The present invention, which can be produced in a low cost, high throughput process, is to provide a transparent conductor excellent in electrical, optical, mechanical properties and the like and excellent adhesion, and a method of manufacturing the same.

Thus, the present invention

1) preparing a surface-treated substrate,

2) fixing the oxidative polymerization catalyst by coating a composition comprising an oxidative polymerization catalyst and a solvent on the substrate,

3) coating a composition comprising metal nanowires and a solvent, followed by annealing, and

4) adding monomer and polymerizing

It provides a method of manufacturing a transparent conductor comprising a.

In addition, the present invention provides a transparent conductor manufactured by the method of manufacturing the transparent conductor.

In addition, the present invention provides an electronic device comprising the transparent conductor.

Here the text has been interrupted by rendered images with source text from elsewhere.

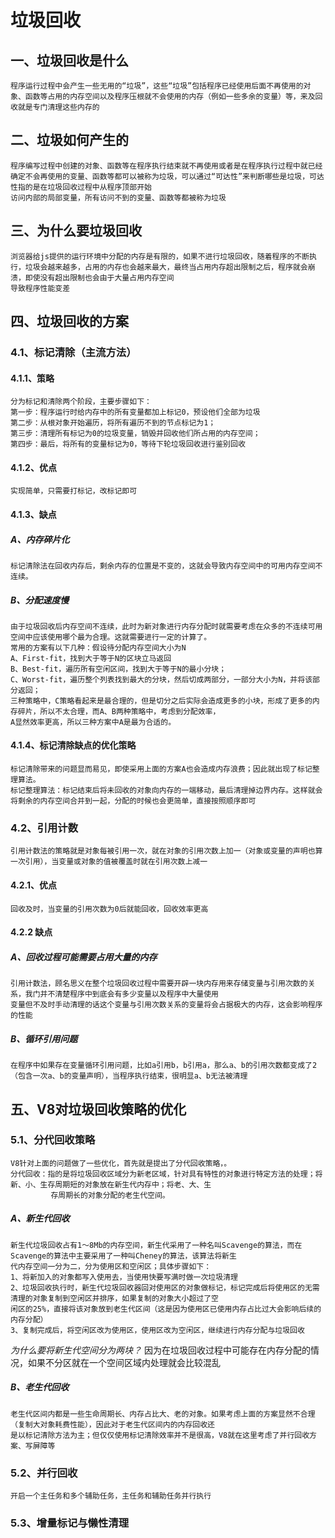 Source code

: # 垃圾回收
## 一、垃圾回收是什么
    程序运行过程中会产生一些无用的“垃圾”，这些“垃圾”包括程序已经使用后面不再使用的对象、函数等占用的内存空间以及程序压根就不会使用的内存（例如一些多余的变量）等，来及回收就是专门清理这些内存的
## 二、垃圾如何产生的
    程序编写过程中创建的对象、函数等在程序执行结束就不再使用或者是在程序执行过程中就已经确定不会再使用的变量、函数等都可以被称为垃圾，可以通过“可达性”来判断哪些是垃圾，可达性指的是在垃圾回收过程中从程序顶部开始
    访问内部的局部变量，所有访问不到的变量、函数等都被称为垃圾
## 三、为什么要垃圾回收
    浏览器给js提供的运行环境中分配的内存是有限的，如果不进行垃圾回收，随着程序的不断执行，垃圾会越来越多，占用的内存也会越来最大，最终当占用内存超出限制之后，程序就会崩溃，即使没有超出限制也会由于大量占用内存空间
    导致程序性能变差
## 四、垃圾回收的方案
### 4.1、标记清除（主流方法）
#### 4.1.1、策略
    分为标记和清除两个阶段，主要步骤如下：
    第一步：程序运行时给内存中的所有变量都加上标记0，预设他们全部为垃圾
    第二步：从根对象开始遍历，将所有遍历不到的节点标记为1；
    第三步：清理所有标记为0的垃圾变量，销毁并回收他们所占用的内存空间；
    第四步：最后，将所有的变量标记为0，等待下轮垃圾回收进行鉴别回收
#### 4.1.2、优点
    实现简单，只需要打标记，改标记即可
#### 4.1.3、缺点
##### A、内存碎片化
    标记清除法在回收内存后，剩余内存的位置是不变的，这就会导致内存空间中的可用内存空间不连续。
##### B、分配速度慢
    由于垃圾回收后内存空间不连续，此时为新对象进行内存分配时就需要考虑在众多的不连续可用空间中应该使用哪个最为合理。这就需要进行一定的计算了。
    常用的方案有以下几种：假设待分配内存空间大小为N
    A、First-fit，找到大于等于N的区块立马返回
    B、Best-fit，遍历所有空闲区间，找到大于等于N的最小分块；
    C、Worst-fit，遍历整个列表找到最大的分块，然后切成两部分，一部分大小为N，并将该部分返回；
    三种策略中，C策略看起来是最合理的，但是切分之后实际会造成更多的小块，形成了更多的内存碎片，所以不太合理，而A、B两种策略中，考虑到分配效率，
    A显然效率更高，所以三种方案中A是最为合适的。
#### 4.1.4、标记清除缺点的优化策略
    标记清除带来的问题显而易见，即使采用上面的方案A也会造成内存浪费；因此就出现了标记整理算法。
    标记整理算法：标记结束后将未回收的对象向内存的一端移动，最后清理掉边界内存。这样就会将剩余的内存空间合并到一起，分配的时候也会更简单，直接按照顺序即可
### 4.2、引用计数
    引用计数法的策略就是对象每被引用一次，就在对象的引用次数上加一（对象或变量的声明也算一次引用），当变量或对象的值被覆盖时就在引用次数上减一
#### 4.2.1、优点
    回收及时，当变量的引用次数为0后就能回收，回收效率更高
#### 4.2.2 缺点
##### A、回收过程可能需要占用大量的内存
    引用计数法，顾名思义在整个垃圾回收过程中需要开辟一块内存用来存储变量与引用次数的关系，我门并不清楚程序中到底会有多少变量以及程序中大量使用
    变量但不及时手动清理的话这个变量与引用次数关系的变量将会占据极大的内存，这会影响程序的性能
##### B、循环引用问题
    在程序中如果存在变量循环引用问题，比如a引用b，b引用a，那么a、b的引用次数都变成了2（包含一次a、b的变量声明），当程序执行结束，很明显a、b无法被清理
## 五、V8对垃圾回收策略的优化
### 5.1、分代回收策略
    V8针对上面的问题做了一些优化，首先就是提出了分代回收策略，。
    分代回收：指的是将垃圾回收区域分为新老区域，针对具有特性的对象进行特定方法的处理；将新、小、生存周期短的对象放在新生代内存中；将老、大、生
             存周期长的对象分配的老生代空间。
##### A、新生代回收
    新生代垃圾回收占有1～8Mb的内存空间，新生代采用了一种名叫Scavenge的算法，而在Scavenge的算法中主要采用了一种叫Cheney的算法，该算法将新生
    代内存空间一分为二，分为使用区和空闲区；具体步骤如下：
    1、将新加入的对象都写入使用去，当使用快要写满时做一次垃圾清理
    2、垃圾回收执行时，新生代垃圾回收器回对使用区的对象做标记，标记完成后将使用区的无需清理的对象复制到空闲区并排序，如果复制的对象大小超过了空
    闲区的25%，直接将该对象放到老生代区间（这是因为使用区已使用内存占比过大会影响后续的内存分配）
    3、复制完成后，将空闲区改为使用区，使用区改为空闲区，继续进行内存分配与垃圾回收
_为什么要将新生代空间分为两块？_ 
    因为在垃圾回收过程中可能存在内存分配的情况，如果不分区就在一个空间区域内处理就会比较混乱
##### B、老生代回收
    老生代区间内都是一些生命周期长、内存占比大、老的对象。如果考虑上面的方案显然不合理（复制大对象耗费性能），因此对于老生代区间内的内存回收还
    是以标记清除方法为主；但仅仅使用标记清除效率并不是很高，V8就在这里考虑了并行回收方案、写屏障等
### 5.2、并行回收
    开启一个主任务和多个辅助任务，主任务和辅助任务并行执行
### 5.3、增量标记与懒性清理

This invention can manufacture a transparent conductor in a low cost, high throughput process. In addition, the transparent conductor manufactured according to the present invention is not only excellent in electrical, optical, mechanical properties, etc., but also excellent in adhesion, and thus may be usefully applied to electronic devices.

1 is a view schematically showing an embodiment of a method of manufacturing a transparent conductor according to the present invention.

Hereinafter, the present invention will be described in more detail.

When the metal nanowires are coated on the substrate, electrical resistance is generated at the interface between the wires. Therefore, in order to suppress the occurrence of electrical resistance at the interface between the wires, the interface resistance should be reduced through an annealing process or the like. On the other hand, in the case of coating only the metal nanowires on a substrate to be coated, that is, a film, such as a glass plate, the adhesion between the coating layer and the substrate is weak and a binder to reinforce it is required. In addition, a binder is also necessary for planarization of the coating layer.

Conventionally, a method of coating a substrate by mixing a metal nanowire and a binder has been used. In such a method, there is a possibility that a binder exists between the metal nanowire and the metal nanowire, thereby increasing the interfacial resistance.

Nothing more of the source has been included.